WHAT THIS TASK INVOLVES: Ignoring the pictures, copy the data exactly.

LISTED RECORDS:
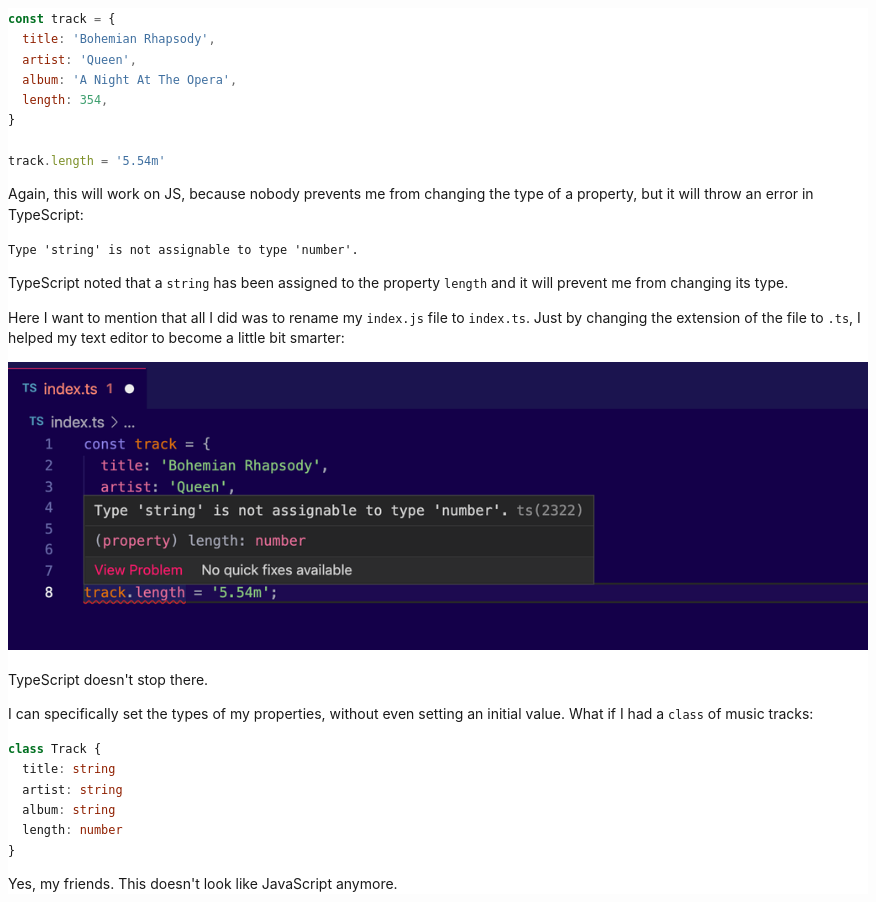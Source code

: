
 ```jsx
const track = {
  title: 'Bohemian Rhapsody',
  artist: 'Queen',
  album: 'A Night At The Opera',
  length: 354,
}

track.length = '5.54m'
```

Again, this will work on JS, because nobody prevents me from changing the type of a property, but it will throw an error in TypeScript:

```
Type 'string' is not assignable to type 'number'.
```

TypeScript noted that a `string` has been assigned to the property `length` and it will prevent me from changing its type.

Here I want to mention that all I did was to rename my `index.js` file to `index.ts`. Just by changing the extension of the file to `.ts`, I helped my text editor to become a little bit smarter:

![Screen Shot 2021-11-07 at 12.50.50 PM.png](images/typescript-error.png)

TypeScript doesn't stop there.

I can specifically set the types of my properties, without even setting an initial value. What if I had a `class` of music tracks:

```typescript
class Track {
  title: string
  artist: string
  album: string
  length: number
}
```

Yes, my friends. This doesn't look like JavaScript anymore.

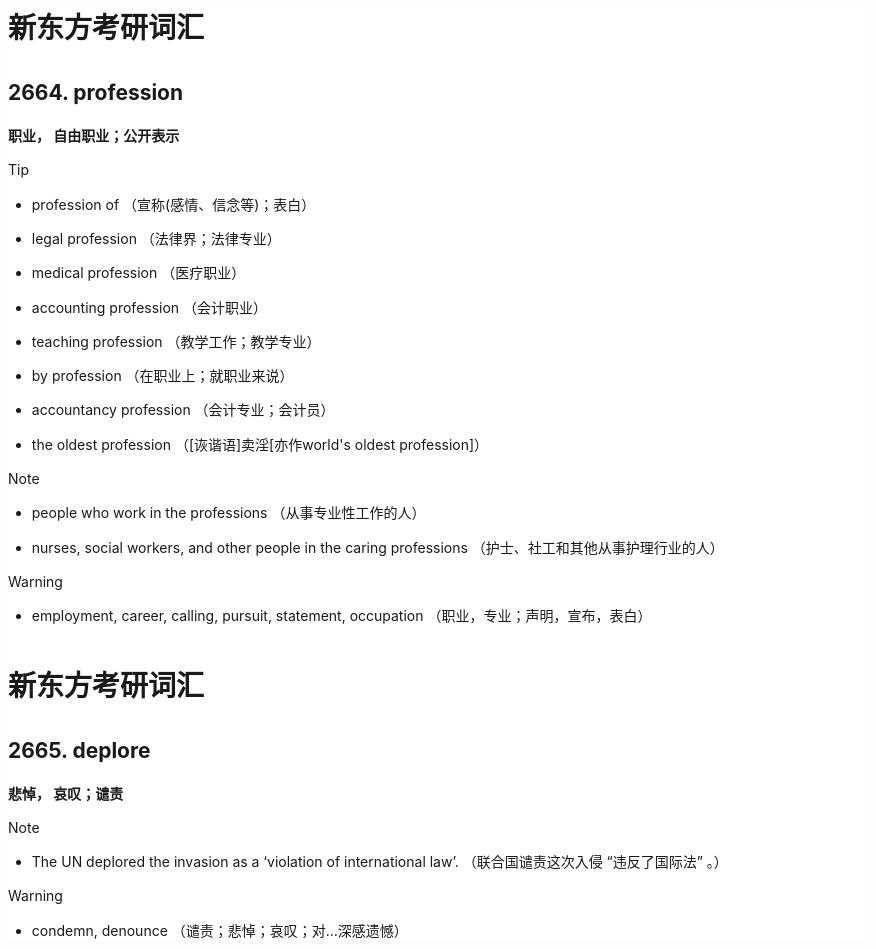 # 新东方考研词汇

## 2664. profession

**职业， 自由职业；公开表示**

> [!TIP]
>
> - profession of （宣称(感情、信念等)；表白）
>
> - legal profession （法律界；法律专业）
>
> - medical profession （医疗职业）
>
> - accounting profession （会计职业）
>
> - teaching profession （教学工作；教学专业）
>
> - by profession （在职业上；就职业来说）
>
> - accountancy profession （会计专业；会计员）
>
> - the oldest profession （[诙谐语]卖淫[亦作world's oldest profession]）
>

> [!NOTE]
>
> - people who work in the professions （从事专业性工作的人）
>
> - nurses, social workers, and other people in the caring professions （护士、社工和其他从事护理行业的人）
>

> [!WARNING]
>
> - employment, career, calling, pursuit, statement, occupation （职业，专业；声明，宣布，表白）
>

# 新东方考研词汇

## 2665. deplore

**悲悼， 哀叹；谴责**

> [!NOTE]
>
> - The UN deplored the invasion as a ‘violation of international law’. （联合国谴责这次入侵 “违反了国际法” 。）
>

> [!WARNING]
>
> - condemn, denounce （谴责；悲悼；哀叹；对…深感遗憾）
>
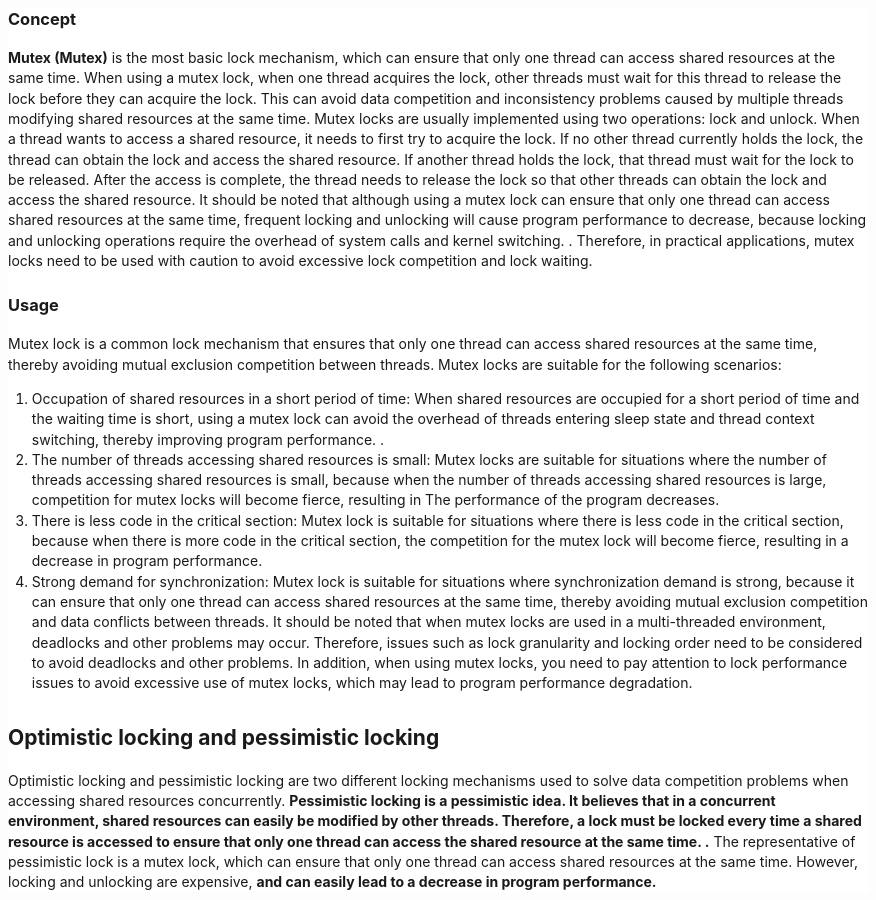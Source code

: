 ### Concept

**Mutex (Mutex)** is the most basic lock mechanism, which can ensure that only one thread can access shared resources at the same time. When using a mutex lock, when one thread acquires the lock, other threads must wait for this thread to release the lock before they can acquire the lock. This can avoid data competition and inconsistency problems caused by multiple threads modifying shared resources at the same time.
Mutex locks are usually implemented using two operations: lock and unlock. When a thread wants to access a shared resource, it needs to first try to acquire the lock. If no other thread currently holds the lock, the thread can obtain the lock and access the shared resource. If another thread holds the lock, that thread must wait for the lock to be released. After the access is complete, the thread needs to release the lock so that other threads can obtain the lock and access the shared resource.
It should be noted that although using a mutex lock can ensure that only one thread can access shared resources at the same time, frequent locking and unlocking will cause program performance to decrease, because locking and unlocking operations require the overhead of system calls and kernel switching. . Therefore, in practical applications, mutex locks need to be used with caution to avoid excessive lock competition and lock waiting.

### Usage

Mutex lock is a common lock mechanism that ensures that only one thread can access shared resources at the same time, thereby avoiding mutual exclusion competition between threads. Mutex locks are suitable for the following scenarios:

1. Occupation of shared resources in a short period of time: When shared resources are occupied for a short period of time and the waiting time is short, using a mutex lock can avoid the overhead of threads entering sleep state and thread context switching, thereby improving program performance. .
2. The number of threads accessing shared resources is small: Mutex locks are suitable for situations where the number of threads accessing shared resources is small, because when the number of threads accessing shared resources is large, competition for mutex locks will become fierce, resulting in The performance of the program decreases.
3. There is less code in the critical section: Mutex lock is suitable for situations where there is less code in the critical section, because when there is more code in the critical section, the competition for the mutex lock will become fierce, resulting in a decrease in program performance.
4. Strong demand for synchronization: Mutex lock is suitable for situations where synchronization demand is strong, because it can ensure that only one thread can access shared resources at the same time, thereby avoiding mutual exclusion competition and data conflicts between threads. It should be noted that when mutex locks are used in a multi-threaded environment, deadlocks and other problems may occur. Therefore, issues such as lock granularity and locking order need to be considered to avoid deadlocks and other problems. In addition, when using mutex locks, you need to pay attention to lock performance issues to avoid excessive use of mutex locks, which may lead to program performance degradation.

## Optimistic locking and pessimistic locking

Optimistic locking and pessimistic locking are two different locking mechanisms used to solve data competition problems when accessing shared resources concurrently.
**Pessimistic locking is a pessimistic idea. It believes that in a concurrent environment, shared resources can easily be modified by other threads. Therefore, a lock must be locked every time a shared resource is accessed to ensure that only one thread can access the shared resource at the same time. .** The representative of pessimistic lock is a mutex lock, which can ensure that only one thread can access shared resources at the same time. However, locking and unlocking are expensive, **and can easily lead to a decrease in program performance.**
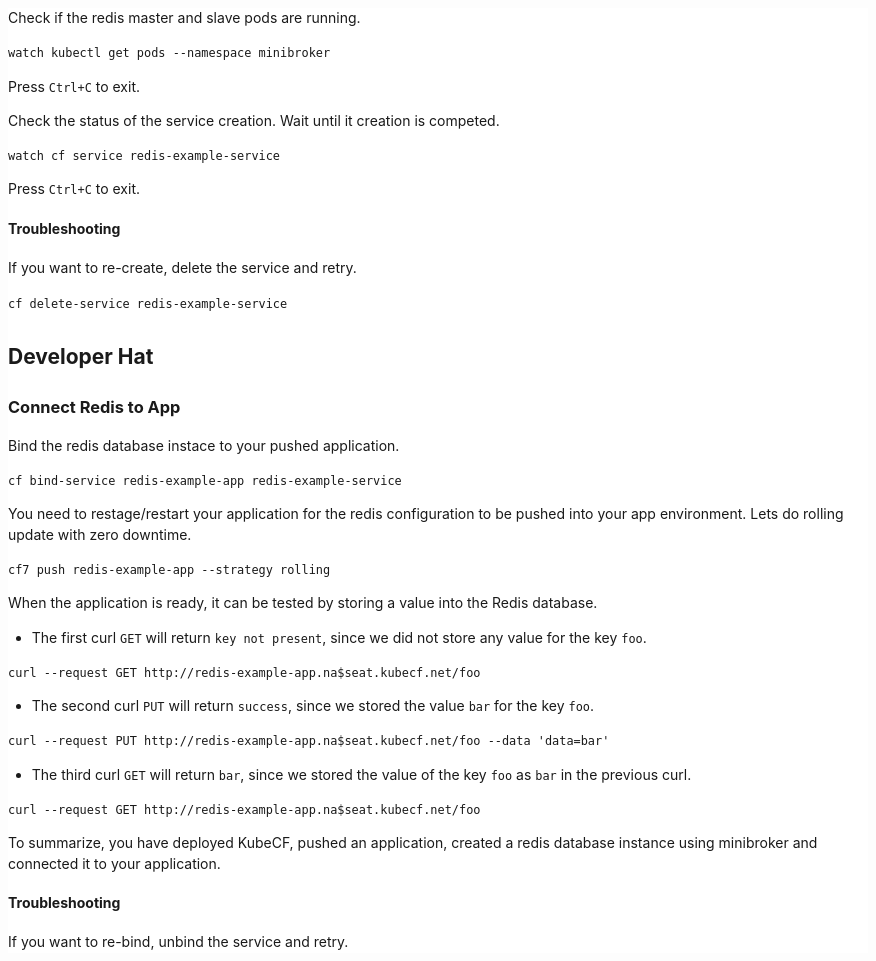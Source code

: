 Check if the redis master and slave pods are running.
```
watch kubectl get pods --namespace minibroker
```
Press `Ctrl+C` to exit.

Check the status of the service creation. Wait until it creation is competed.
```
watch cf service redis-example-service
```
Press `Ctrl+C` to exit.

#### Troubleshooting

If you want to re-create, delete the service and retry.

```
cf delete-service redis-example-service
```

## Developer Hat

### Connect Redis to App

Bind the redis database instace to your pushed application.
```
cf bind-service redis-example-app redis-example-service
```
You need to restage/restart your application for the redis configuration to be pushed into your app environment. Lets do rolling update with zero downtime.
```
cf7 push redis-example-app --strategy rolling
```

When the application is ready, it can be tested by storing a value into the Redis database.

* The first curl `GET` will return `key not present`, since we did not store any value for the key `foo`.
```
curl --request GET http://redis-example-app.na$seat.kubecf.net/foo
```
* The second curl `PUT` will return `success`, since we stored the value `bar` for the key `foo`.
```
curl --request PUT http://redis-example-app.na$seat.kubecf.net/foo --data 'data=bar'
```
* The third curl `GET` will return `bar`, since we stored the value of the key `foo` as `bar` in the previous curl.
```
curl --request GET http://redis-example-app.na$seat.kubecf.net/foo
```

To summarize, you have deployed KubeCF, pushed an application, created a redis database instance using minibroker and connected it to your application.

#### Troubleshooting

If you want to re-bind, unbind the service and retry.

SOLUTION TO THIS PROBLEM:
Source code

:
 ```jsx
const track = {
  title: 'Bohemian Rhapsody',
  artist: 'Queen',
  album: 'A Night At The Opera',
  length: 354,
}

track.length = '5.54m'
```

Again, this will work on JS, because nobody prevents me from changing the type of a property, but it will throw an error in TypeScript:

```
Type 'string' is not assignable to type 'number'.
```

TypeScript noted that a `string` has been assigned to the property `length` and it will prevent me from changing its type.

Here I want to mention that all I did was to rename my `index.js` file to `index.ts`. Just by changing the extension of the file to `.ts`, I helped my text editor to become a little bit smarter:

![Screen Shot 2021-11-07 at 12.50.50 PM.png](images/typescript-error.png)

TypeScript doesn't stop there.

I can specifically set the types of my properties, without even setting an initial value. What if I had a `class` of music tracks:

```typescript
class Track {
  title: string
  artist: string
  album: string
  length: number
}
```

Yes, my friends. This doesn't look like JavaScript anymore.

 # 新东方考研词汇

## 2664. profession

**职业， 自由职业；公开表示**

> [!TIP]
>
> - profession of （宣称(感情、信念等)；表白）
>
> - legal profession （法律界；法律专业）
>
> - medical profession （医疗职业）
>
> - accounting profession （会计职业）
>
> - teaching profession （教学工作；教学专业）
>
> - by profession （在职业上；就职业来说）
>
> - accountancy profession （会计专业；会计员）
>
> - the oldest profession （[诙谐语]卖淫[亦作world's oldest profession]）
>

> [!NOTE]
>
> - people who work in the professions （从事专业性工作的人）
>
> - nurses, social workers, and other people in the caring professions （护士、社工和其他从事护理行业的人）
>

> [!WARNING]
>
> - employment, career, calling, pursuit, statement, occupation （职业，专业；声明，宣布，表白）
>

# 新东方考研词汇

## 2665. deplore

**悲悼， 哀叹；谴责**

> [!NOTE]
>
> - The UN deplored the invasion as a ‘violation of international law’. （联合国谴责这次入侵 “违反了国际法” 。）
>

> [!WARNING]
>
> - condemn, denounce （谴责；悲悼；哀叹；对…深感遗憾）
>
Source code

: ### Concept

**Mutex (Mutex)** is the most basic lock mechanism, which can ensure that only one thread can access shared resources at the same time. When using a mutex lock, when one thread acquires the lock, other threads must wait for this thread to release the lock before they can acquire the lock. This can avoid data competition and inconsistency problems caused by multiple threads modifying shared resources at the same time.
Mutex locks are usually implemented using two operations: lock and unlock. When a thread wants to access a shared resource, it needs to first try to acquire the lock. If no other thread currently holds the lock, the thread can obtain the lock and access the shared resource. If another thread holds the lock, that thread must wait for the lock to be released. After the access is complete, the thread needs to release the lock so that other threads can obtain the lock and access the shared resource.
It should be noted that although using a mutex lock can ensure that only one thread can access shared resources at the same time, frequent locking and unlocking will cause program performance to decrease, because locking and unlocking operations require the overhead of system calls and kernel switching. . Therefore, in practical applications, mutex locks need to be used with caution to avoid excessive lock competition and lock waiting.

### Usage

Mutex lock is a common lock mechanism that ensures that only one thread can access shared resources at the same time, thereby avoiding mutual exclusion competition between threads. Mutex locks are suitable for the following scenarios:

1. Occupation of shared resources in a short period of time: When shared resources are occupied for a short period of time and the waiting time is short, using a mutex lock can avoid the overhead of threads entering sleep state and thread context switching, thereby improving program performance. .
2. The number of threads accessing shared resources is small: Mutex locks are suitable for situations where the number of threads accessing shared resources is small, because when the number of threads accessing shared resources is large, competition for mutex locks will become fierce, resulting in The performance of the program decreases.
3. There is less code in the critical section: Mutex lock is suitable for situations where there is less code in the critical section, because when there is more code in the critical section, the competition for the mutex lock will become fierce, resulting in a decrease in program performance.
4. Strong demand for synchronization: Mutex lock is suitable for situations where synchronization demand is strong, because it can ensure that only one thread can access shared resources at the same time, thereby avoiding mutual exclusion competition and data conflicts between threads. It should be noted that when mutex locks are used in a multi-threaded environment, deadlocks and other problems may occur. Therefore, issues such as lock granularity and locking order need to be considered to avoid deadlocks and other problems. In addition, when using mutex locks, you need to pay attention to lock performance issues to avoid excessive use of mutex locks, which may lead to program performance degradation.

## Optimistic locking and pessimistic locking

Optimistic locking and pessimistic locking are two different locking mechanisms used to solve data competition problems when accessing shared resources concurrently.
**Pessimistic locking is a pessimistic idea. It believes that in a concurrent environment, shared resources can easily be modified by other threads. Therefore, a lock must be locked every time a shared resource is accessed to ensure that only one thread can access the shared resource at the same time. .** The representative of pessimistic lock is a mutex lock, which can ensure that only one thread can access shared resources at the same time. However, locking and unlocking are expensive, **and can easily lead to a decrease in program performance.**
Source code

: Check if the redis master and slave pods are running.
```
watch kubectl get pods --namespace minibroker
```
Press `Ctrl+C` to exit.

Check the status of the service creation. Wait until it creation is competed.
```
watch cf service redis-example-service
```
Press `Ctrl+C` to exit.

#### Troubleshooting

If you want to re-create, delete the service and retry.

```
cf delete-service redis-example-service
```

## Developer Hat

### Connect Redis to App

Bind the redis database instace to your pushed application.
```
cf bind-service redis-example-app redis-example-service
```
You need to restage/restart your application for the redis configuration to be pushed into your app environment. Lets do rolling update with zero downtime.
```
cf7 push redis-example-app --strategy rolling
```

When the application is ready, it can be tested by storing a value into the Redis database.

* The first curl `GET` will return `key not present`, since we did not store any value for the key `foo`.
```
curl --request GET http://redis-example-app.na$seat.kubecf.net/foo
```
* The second curl `PUT` will return `success`, since we stored the value `bar` for the key `foo`.
```
curl --request PUT http://redis-example-app.na$seat.kubecf.net/foo --data 'data=bar'
```
* The third curl `GET` will return `bar`, since we stored the value of the key `foo` as `bar` in the previous curl.
```
curl --request GET http://redis-example-app.na$seat.kubecf.net/foo
```

To summarize, you have deployed KubeCF, pushed an application, created a redis database instance using minibroker and connected it to your application.

#### Troubleshooting

If you want to re-bind, unbind the service and retry.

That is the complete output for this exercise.